**Exercise description:**
All entries below are to be set down again, identical to the source.

**Study material:**
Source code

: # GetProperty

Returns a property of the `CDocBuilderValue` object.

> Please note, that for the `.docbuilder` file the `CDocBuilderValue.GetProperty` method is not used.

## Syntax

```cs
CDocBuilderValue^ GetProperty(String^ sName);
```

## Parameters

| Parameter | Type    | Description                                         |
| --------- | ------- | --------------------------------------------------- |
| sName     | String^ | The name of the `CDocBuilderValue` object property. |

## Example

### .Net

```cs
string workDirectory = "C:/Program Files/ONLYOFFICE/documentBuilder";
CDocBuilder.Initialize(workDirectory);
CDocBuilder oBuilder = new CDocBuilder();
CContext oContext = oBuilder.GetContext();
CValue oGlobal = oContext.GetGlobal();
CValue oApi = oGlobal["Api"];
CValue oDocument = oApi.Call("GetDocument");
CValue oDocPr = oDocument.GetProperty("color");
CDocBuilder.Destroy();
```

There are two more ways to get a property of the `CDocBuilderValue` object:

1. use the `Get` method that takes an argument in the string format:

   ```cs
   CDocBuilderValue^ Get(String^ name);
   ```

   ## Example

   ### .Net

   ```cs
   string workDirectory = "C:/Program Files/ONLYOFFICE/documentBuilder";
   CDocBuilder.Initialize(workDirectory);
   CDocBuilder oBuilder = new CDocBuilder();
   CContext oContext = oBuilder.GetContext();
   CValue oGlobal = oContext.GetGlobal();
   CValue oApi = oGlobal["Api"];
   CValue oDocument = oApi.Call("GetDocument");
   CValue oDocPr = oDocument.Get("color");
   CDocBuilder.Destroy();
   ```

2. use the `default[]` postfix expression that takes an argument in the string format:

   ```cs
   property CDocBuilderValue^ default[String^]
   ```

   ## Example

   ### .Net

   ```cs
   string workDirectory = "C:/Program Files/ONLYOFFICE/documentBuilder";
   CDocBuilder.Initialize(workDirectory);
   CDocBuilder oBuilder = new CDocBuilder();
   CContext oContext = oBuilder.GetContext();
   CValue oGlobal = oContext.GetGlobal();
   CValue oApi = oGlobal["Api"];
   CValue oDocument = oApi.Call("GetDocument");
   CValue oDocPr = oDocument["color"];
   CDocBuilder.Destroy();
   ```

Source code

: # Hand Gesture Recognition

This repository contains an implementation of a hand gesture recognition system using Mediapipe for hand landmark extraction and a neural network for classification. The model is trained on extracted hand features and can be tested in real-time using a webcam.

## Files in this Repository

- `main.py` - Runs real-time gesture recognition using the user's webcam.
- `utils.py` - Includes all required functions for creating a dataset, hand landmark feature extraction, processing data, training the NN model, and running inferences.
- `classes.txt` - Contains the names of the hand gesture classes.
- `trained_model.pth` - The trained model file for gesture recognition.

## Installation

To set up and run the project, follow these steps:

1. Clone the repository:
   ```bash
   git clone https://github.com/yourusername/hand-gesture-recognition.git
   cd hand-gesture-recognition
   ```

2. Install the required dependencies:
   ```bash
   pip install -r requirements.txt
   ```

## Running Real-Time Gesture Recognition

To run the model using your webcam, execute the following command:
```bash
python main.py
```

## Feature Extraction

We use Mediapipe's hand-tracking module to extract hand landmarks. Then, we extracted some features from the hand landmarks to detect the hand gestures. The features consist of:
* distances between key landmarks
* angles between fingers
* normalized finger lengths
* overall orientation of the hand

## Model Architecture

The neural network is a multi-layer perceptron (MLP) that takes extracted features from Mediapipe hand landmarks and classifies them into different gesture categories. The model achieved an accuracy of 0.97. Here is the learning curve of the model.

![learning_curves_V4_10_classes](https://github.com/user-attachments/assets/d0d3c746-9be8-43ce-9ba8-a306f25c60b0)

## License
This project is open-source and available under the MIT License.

**Exercise answer:**
Source code

: # GetProperty

Returns a property of the `CDocBuilderValue` object.

> Please note, that for the `.docbuilder` file the `CDocBuilderValue.GetProperty` method is not used.

## Syntax

```cs
CDocBuilderValue^ GetProperty(String^ sName);
```

## Parameters

| Parameter | Type    | Description                                         |
| --------- | ------- | --------------------------------------------------- |
| sName     | String^ | The name of the `CDocBuilderValue` object property. |

## Example

### .Net

```cs
string workDirectory = "C:/Program Files/ONLYOFFICE/documentBuilder";
CDocBuilder.Initialize(workDirectory);
CDocBuilder oBuilder = new CDocBuilder();
CContext oContext = oBuilder.GetContext();
CValue oGlobal = oContext.GetGlobal();
CValue oApi = oGlobal["Api"];
CValue oDocument = oApi.Call("GetDocument");
CValue oDocPr = oDocument.GetProperty("color");
CDocBuilder.Destroy();
```

There are two more ways to get a property of the `CDocBuilderValue` object:

1. use the `Get` method that takes an argument in the string format:

   ```cs
   CDocBuilderValue^ Get(String^ name);
   ```

   ## Example

   ### .Net

   ```cs
   string workDirectory = "C:/Program Files/ONLYOFFICE/documentBuilder";
   CDocBuilder.Initialize(workDirectory);
   CDocBuilder oBuilder = new CDocBuilder();
   CContext oContext = oBuilder.GetContext();
   CValue oGlobal = oContext.GetGlobal();
   CValue oApi = oGlobal["Api"];
   CValue oDocument = oApi.Call("GetDocument");
   CValue oDocPr = oDocument.Get("color");
   CDocBuilder.Destroy();
   ```

2. use the `default[]` postfix expression that takes an argument in the string format:

   ```cs
   property CDocBuilderValue^ default[String^]
   ```

   ## Example

   ### .Net

   ```cs
   string workDirectory = "C:/Program Files/ONLYOFFICE/documentBuilder";
   CDocBuilder.Initialize(workDirectory);
   CDocBuilder oBuilder = new CDocBuilder();
   CContext oContext = oBuilder.GetContext();
   CValue oGlobal = oContext.GetGlobal();
   CValue oApi = oGlobal["Api"];
   CValue oDocument = oApi.Call("GetDocument");
   CValue oDocPr = oDocument["color"];
   CDocBuilder.Destroy();
   ```

Source code

: # Hand Gesture Recognition

This repository contains an implementation of a hand gesture recognition system using Mediapipe for hand landmark extraction and a neural network for classification. The model is trained on extracted hand features and can be tested in real-time using a webcam.

## Files in this Repository

- `main.py` - Runs real-time gesture recognition using the user's webcam.
- `utils.py` - Includes all required functions for creating a dataset, hand landmark feature extraction, processing data, training the NN model, and running inferences.
- `classes.txt` - Contains the names of the hand gesture classes.
- `trained_model.pth` - The trained model file for gesture recognition.

## Installation

To set up and run the project, follow these steps:

1. Clone the repository:
   ```bash
   git clone https://github.com/yourusername/hand-gesture-recognition.git
   cd hand-gesture-recognition
   ```

2. Install the required dependencies:
   ```bash
   pip install -r requirements.txt
   ```

## Running Real-Time Gesture Recognition

To run the model using your webcam, execute the following command:
```bash
python main.py
```

## Feature Extraction

We use Mediapipe's hand-tracking module to extract hand landmarks. Then, we extracted some features from the hand landmarks to detect the hand gestures. The features consist of:
* distances between key landmarks
* angles between fingers
* normalized finger lengths
* overall orientation of the hand

## Model Architecture

The neural network is a multi-layer perceptron (MLP) that takes extracted features from Mediapipe hand landmarks and classifies them into different gesture categories. The model achieved an accuracy of 0.97. Here is the learning curve of the model.

![learning_curves_V4_10_classes](https://github.com/user-attachments/assets/d0d3c746-9be8-43ce-9ba8-a306f25c60b0)

## License
This project is open-source and available under the MIT License.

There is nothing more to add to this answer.